Food Supply Chain Management, or FSCM, has long been seen as a small hanging program in the corporate blockchain space. Now, after many years of pilot projects, the verdict is finally made: the FSCM with blockchain support works well.

For food managers in food companies who haven’t tried it yet, here’s your chance. The major players have invested millions of dollars to demonstrate the effectiveness of the technology. All you have to do is find the right app for your business.

Of course, the risks are still there – and in this article I’ll suggest ways to reduce them – but the possibilities are enormous. If done correctly, you can reduce operating costs, expand into new markets, differentiate your products and increase market share.

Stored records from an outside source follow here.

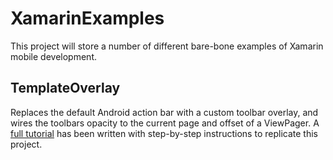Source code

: # XamarinExamples
This project will store a number of different bare-bone examples of Xamarin mobile development.

## TemplateOverlay
Replaces the default Android action bar with a custom toolbar overlay, and wires the toolbars opacity to the current page and offset of a ViewPager.
A [full tutorial](https://storiknow.com/setting-opacity-of-android-toolbar-overlay-based-on-viewpager-position/) has been written with step-by-step instructions to replicate this project. 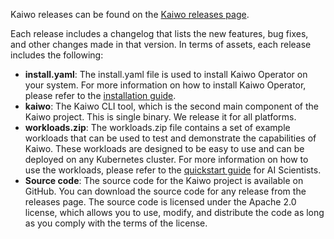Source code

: Kaiwo releases can be found on the [Kaiwo releases page](https://github.com/silogen/kaiwo/releases). 

Each release includes a changelog that lists the new features, bug fixes, and other changes made in that version. In terms of assets, each release includes the following:

- **install.yaml**: The install.yaml file is used to install Kaiwo Operator on your system. For more information on how to install Kaiwo Operator, please refer to the [installation guide](https://silogen.github.io/kaiwo/admin/installation).
- **kaiwo**: The Kaiwo CLI tool, which is the second main component of the Kaiwo project. This is single binary. We release it for all platforms.
- **workloads.zip**: The workloads.zip file contains a set of example workloads that can be used to test and demonstrate the capabilities of Kaiwo. These workloads are designed to be easy to use and can be deployed on any Kubernetes cluster. For more information on how to use the workloads, please refer to the [quickstart guide](https://silogen.github.io/kaiwo/scientist/quickstart/) for AI Scientists.
- **Source code**: The source code for the Kaiwo project is available on GitHub. You can download the source code for any release from the releases page. The source code is licensed under the Apache 2.0 license, which allows you to use, modify, and distribute the code as long as you comply with the terms of the license.
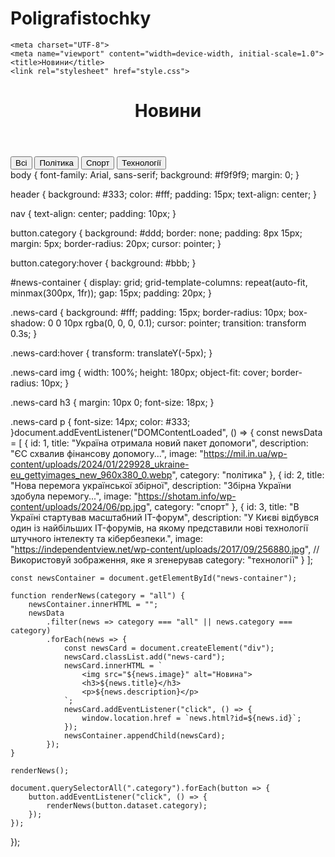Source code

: # Poligrafistochky
<!DOCTYPE html>
<html lang="uk">
<head>
    
    <meta charset="UTF-8">
    <meta name="viewport" content="width=device-width, initial-scale=1.0">
    <title>Новини</title>
    <link rel="stylesheet" href="style.css">
</head>
<body>

<header>
    <h1>Новини</h1>
</header>

<nav>
    <button class="category" data-category="all">Всі</button>
    <button class="category" data-category="політика">Політика</button>
    <button class="category" data-category="спорт">Спорт</button>
    <button class="category" data-category="технології">Технології</button>
</nav>

<div id="news-container"></div>

<script src="script.js"></script>

</body>
</html>body {
    font-family: Arial, sans-serif;
    background: #f9f9f9;
    margin: 0;
}

header {
    background: #333;
    color: #fff;
    padding: 15px;
    text-align: center;
}

nav {
    text-align: center;
    padding: 10px;
}

button.category {
    background: #ddd;
    border: none;
    padding: 8px 15px;
    margin: 5px;
    border-radius: 20px;
    cursor: pointer;
}

button.category:hover {
    background: #bbb;
}

#news-container {
    display: grid;
    grid-template-columns: repeat(auto-fit, minmax(300px, 1fr));
    gap: 15px;
    padding: 20px;
}

.news-card {
    background: #fff;
    padding: 15px;
    border-radius: 10px;
    box-shadow: 0 0 10px rgba(0, 0, 0, 0.1);
    cursor: pointer;
    transition: transform 0.3s;
}

.news-card:hover {
    transform: translateY(-5px);
}

.news-card img {
    width: 100%;
    height: 180px;
    object-fit: cover;
    border-radius: 10px;
}

.news-card h3 {
    margin: 10px 0;
    font-size: 18px;
}

.news-card p {
    font-size: 14px;
    color: #333;
}document.addEventListener("DOMContentLoaded", () => {
    const newsData = [
        {
            id: 1,
            title: "Україна отримала новий пакет допомоги",
            description: "ЄС схвалив фінансову допомогу...",
            image: "https://mil.in.ua/wp-content/uploads/2024/01/229928_ukraine-eu_gettyimages_new_960x380_0.webp",
            category: "політика"
        },
        {
            id: 2,
            title: "Нова перемога української збірної",
            description: "Збірна України здобула перемогу...",
            image: "https://shotam.info/wp-content/uploads/2024/06/pp.jpg",
            category: "спорт"
        },
        {
            id: 3,
            title: "В Україні стартував масштабний IT-форум",
            description: "У Києві відбувся один із найбільших IT-форумів, на якому представили нові технології штучного інтелекту та кібербезпеки.",
            image: "https://independentview.net/wp-content/uploads/2017/09/256880.jpg", // Використовуй зображення, яке я згенерував
            category: "технології"
        }
    ];

    const newsContainer = document.getElementById("news-container");

    function renderNews(category = "all") {
        newsContainer.innerHTML = "";
        newsData
            .filter(news => category === "all" || news.category === category)
            .forEach(news => {
                const newsCard = document.createElement("div");
                newsCard.classList.add("news-card");
                newsCard.innerHTML = `
                    <img src="${news.image}" alt="Новина">
                    <h3>${news.title}</h3>
                    <p>${news.description}</p>
                `;
                newsCard.addEventListener("click", () => {
                    window.location.href = `news.html?id=${news.id}`;
                });
                newsContainer.appendChild(newsCard);
            });
    }

    renderNews();

    document.querySelectorAll(".category").forEach(button => {
        button.addEventListener("click", () => {
            renderNews(button.dataset.category);
        });
    });
});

FSCM: The Ideal Blockchain Use Case For Enterprise?
Food supply chains define the blockchain-can-fix-it brand for different and diverse actors who will all benefit greatly from improved coordination capacity and a coherent version of the truth.

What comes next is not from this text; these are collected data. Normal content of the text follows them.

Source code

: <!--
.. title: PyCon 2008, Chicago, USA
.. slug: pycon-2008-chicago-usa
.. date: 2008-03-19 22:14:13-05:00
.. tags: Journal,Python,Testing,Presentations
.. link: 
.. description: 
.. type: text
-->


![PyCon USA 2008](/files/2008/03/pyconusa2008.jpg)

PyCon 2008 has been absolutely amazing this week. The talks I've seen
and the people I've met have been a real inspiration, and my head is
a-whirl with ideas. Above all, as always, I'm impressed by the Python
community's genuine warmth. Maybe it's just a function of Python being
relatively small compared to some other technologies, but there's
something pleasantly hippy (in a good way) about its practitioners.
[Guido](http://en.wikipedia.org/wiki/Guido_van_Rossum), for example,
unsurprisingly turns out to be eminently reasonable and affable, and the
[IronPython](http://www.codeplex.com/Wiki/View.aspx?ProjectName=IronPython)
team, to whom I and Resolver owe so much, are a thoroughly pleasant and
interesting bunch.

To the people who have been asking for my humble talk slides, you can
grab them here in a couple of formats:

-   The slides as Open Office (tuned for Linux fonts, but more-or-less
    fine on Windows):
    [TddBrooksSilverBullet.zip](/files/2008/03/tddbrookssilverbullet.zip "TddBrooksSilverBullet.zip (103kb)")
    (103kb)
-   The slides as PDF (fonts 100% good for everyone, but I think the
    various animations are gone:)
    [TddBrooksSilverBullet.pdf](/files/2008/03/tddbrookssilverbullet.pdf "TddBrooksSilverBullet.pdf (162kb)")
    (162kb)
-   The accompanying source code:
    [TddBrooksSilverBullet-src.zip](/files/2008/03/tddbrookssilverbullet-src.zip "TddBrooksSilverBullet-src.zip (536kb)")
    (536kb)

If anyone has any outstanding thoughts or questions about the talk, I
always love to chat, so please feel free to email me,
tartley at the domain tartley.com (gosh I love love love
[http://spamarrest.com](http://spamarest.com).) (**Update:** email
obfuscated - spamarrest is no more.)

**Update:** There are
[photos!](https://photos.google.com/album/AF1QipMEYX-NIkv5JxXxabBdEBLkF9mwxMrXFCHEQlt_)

Food supply chains also look for “changing needs”. World Health Organization data shows that nearly one in ten people contract a foodborne illness each year, and nearly half a million die. Despite general ideas, this problem is not a “developing country only” problem in Europe, which has the lowest estimated burden of foodborne disease in the world. According to the World Health Organization, 23 million people still fall ill from unsafe food each year. . And 5,000 of them died. Not surprisingly, consumers demand a deeper understanding of a food source.

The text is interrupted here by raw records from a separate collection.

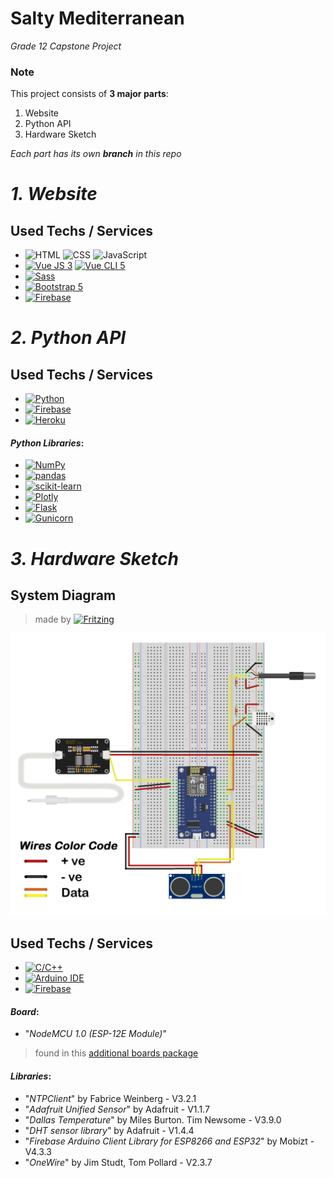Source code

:# Salty Mediterranean
*Grade 12 Capstone Project*

### Note
This project consists of **3 major parts**:
1. Website
2. Python API
3. Hardware Sketch

*Each part has its own ***branch*** in this repo*


# ***1. Website***

## Used Techs / Services
 -  ![HTML](https://img.shields.io/badge/-HTML5-E34F26?logo=HTML5&logoColor=white&style=flat-square)  ![CSS](https://img.shields.io/badge/-CSS3-1572B6?logo=CSS3&logoColor=white&style=flat-square)  ![JavaScript](https://img.shields.io/badge/-JavaScript-F7DF1E?logo=JavaScript&logoColor=white&style=flat-square)
 -  [![Vue JS 3](https://img.shields.io/badge/-Vue.js%205-4FC08D?logo=Vue.js&logoColor=white&style=flat-square)](https://vuejs.org/)  [![Vue CLI 5](https://img.shields.io/badge/-Vue%20CLI%205-4FC08D?logo=Vue.js&logoColor=white&style=flat-square)](https://cli.vuejs.org/)
 - [![Sass](https://img.shields.io/badge/-Sass-CC6699?logo=Sass&logoColor=white&style=flat-square)](https://sass-lang.com/)
 - [![Bootstrap 5](https://img.shields.io/badge/-Bootstrap-7952B3?logo=Bootstrap&logoColor=white&style=flat-square)](https://getbootstrap.com/)
 - [![Firebase](https://img.shields.io/badge/-Firebase-FFCA28?logo=Firebase&logoColor=white&style=flat-square)](https://firebase.google.com/)


# ***2. Python API***


## Used Techs / Services
 - [![Python](https://img.shields.io/badge/-Python-3776AB?logo=Python&logoColor=white&style=flat-square)](https://www.python.org/)
 - [![Firebase](https://img.shields.io/badge/-Firebase-FFCA28?logo=Firebase&logoColor=white&style=flat-square)](https://firebase.google.com/)
 - [![Heroku](https://img.shields.io/badge/-Heroku-430098?logo=Heroku&logoColor=white&style=flat-square)](https://www.heroku.com/)


#### *Python Libraries*:
 - [![NumPy](https://img.shields.io/badge/-NumPy-013243?logo=NumPy&logoColor=white&style=flat-square)](https://numpy.org/)
 - [![pandas](https://img.shields.io/badge/-pandas-150458?logo=pandas&logoColor=white&style=flat-square)](https://pandas.pydata.org/)
 - [![scikit-learn](https://img.shields.io/badge/-scikitlearn-F7931E?logo=scikitlearn&logoColor=white&style=flat-square)](https://scikit-learn.org/stable/)
 - [![Plotly](https://img.shields.io/badge/-Plotly-3F4F75?logo=Plotly&logoColor=white&style=flat-square)](https://plotly.com/)
 - [![Flask](https://img.shields.io/badge/-Flask-000000?logo=Flask&logoColor=white&style=flat-square)](https://flask.palletsprojects.com/)
 - [![Gunicorn](https://img.shields.io/badge/-Gunicorn-499848?logo=Gunicorn&logoColor=white&style=flat-square)](https://gunicorn.org/)



# ***3. Hardware Sketch***


## System Diagram
> made by [![Fritzing](https://img.shields.io/badge/-Fritzing-d7332d?style=flat-square)](https://fritzing.org/)

![System Diagram](https://github.com/MikhaelMounay/salty-med/blob/70edb213d6eb5ac933b87b426cf94397d800b1fa/system_diagram.png)


## Used Techs / Services
 - [![C/C++](https://img.shields.io/badge/-C%2FC%2B%2B-00979D?logo=Cplusplus+&logoColor=white&style=flat-square)]()
 - [![Arduino IDE](https://img.shields.io/badge/-Arduino%20IDE-00979D?logo=Arduino&logoColor=white&style=flat-square)](https://www.arduino.cc/)
 - [![Firebase](https://img.shields.io/badge/-Firebase-FFCA28?logo=Firebase&logoColor=white&style=flat-square)](https://firebase.google.com/)


#### *Board*:
 - "*NodeMCU 1.0 (ESP-12E Module)*"

> found in this [additional boards package](http://arduino.esp8266.com/stable/package_esp8266com_index.json)


#### *Libraries*:
 - "*NTPClient*" by Fabrice Weinberg - V3.2.1
 - "*Adafruit Unified Sensor*" by Adafruit - V1.1.7
 - "*Dallas Temperature*" by Miles Burton. Tim Newsome - V3.9.0
 - "*DHT sensor library*" by Adafruit - V1.4.4
 - "*Firebase Arduino Client Library for ESP8266 and ESP32*" by Mobizt - V4.3.3
 - "*OneWire*" by Jim Studt, Tom Pollard - V2.3.7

Then there is the loss. Even for basic items that have one ingredient like fruits and vegetables, not handling the supply chain properly results in huge losses. In fact, up to a third of all food produced in the world is abandoned even before it reaches the shelves. This level of loss is nothing more than a global shame. Then we produce and get rid of more food than is needed to feed the hungry. The need to improve supply chain resilience is enormous, and so is the impact on hunger.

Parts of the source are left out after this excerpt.